Simplifying Exponential Expressions: (6^(1/2))^2

Hey guys! Let's break down this math problem together. We're going to figure out the value of the expression ${\left(6^{1 / 2}\right)^2}$. This involves understanding exponents and how they work, especially when dealing with fractional exponents. Don't worry, it's not as intimidating as it looks! By the end of this, you'll be a pro at simplifying expressions like this.

Understanding the Basics

Before we dive into the problem, let's quickly review some exponent rules.
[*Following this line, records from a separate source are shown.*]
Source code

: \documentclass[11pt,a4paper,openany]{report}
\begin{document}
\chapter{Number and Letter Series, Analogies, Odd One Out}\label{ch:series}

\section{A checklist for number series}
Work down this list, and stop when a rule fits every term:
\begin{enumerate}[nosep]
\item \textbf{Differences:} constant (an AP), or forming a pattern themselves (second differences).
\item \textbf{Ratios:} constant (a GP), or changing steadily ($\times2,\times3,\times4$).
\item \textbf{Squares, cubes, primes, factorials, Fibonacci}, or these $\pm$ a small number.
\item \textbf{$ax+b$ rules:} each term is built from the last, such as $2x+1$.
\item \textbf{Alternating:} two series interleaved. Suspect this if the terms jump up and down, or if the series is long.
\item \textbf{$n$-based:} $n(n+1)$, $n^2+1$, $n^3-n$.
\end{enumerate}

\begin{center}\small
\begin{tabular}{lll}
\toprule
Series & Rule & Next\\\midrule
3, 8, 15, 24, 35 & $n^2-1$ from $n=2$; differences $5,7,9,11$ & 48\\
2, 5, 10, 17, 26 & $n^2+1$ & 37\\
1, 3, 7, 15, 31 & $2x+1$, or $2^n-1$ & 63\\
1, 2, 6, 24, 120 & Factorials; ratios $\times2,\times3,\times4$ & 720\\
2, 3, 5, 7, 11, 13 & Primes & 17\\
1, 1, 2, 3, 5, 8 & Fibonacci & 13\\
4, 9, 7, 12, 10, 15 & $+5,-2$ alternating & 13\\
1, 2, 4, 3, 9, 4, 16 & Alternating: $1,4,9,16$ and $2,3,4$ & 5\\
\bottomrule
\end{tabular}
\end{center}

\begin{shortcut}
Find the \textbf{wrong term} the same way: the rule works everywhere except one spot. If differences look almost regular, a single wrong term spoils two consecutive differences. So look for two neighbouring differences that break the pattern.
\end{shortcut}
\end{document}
Remember that an exponent tells you how many times to multiply a number by itself. For example, ${2^3}$ means ${2 \times 2 \times 2 = 8}$. A fractional exponent, like ${\frac{1}{2}}$, represents a root. Specifically, ${x^{1/2}}$ is the same as ${\sqrt{x}}$, which means the square root of x. This is a key concept for solving our problem. Also, remember the power of a power rule: ${(a^m)^n = a^{m \times n}}$. This rule tells us that when we raise a power to another power, we multiply the exponents.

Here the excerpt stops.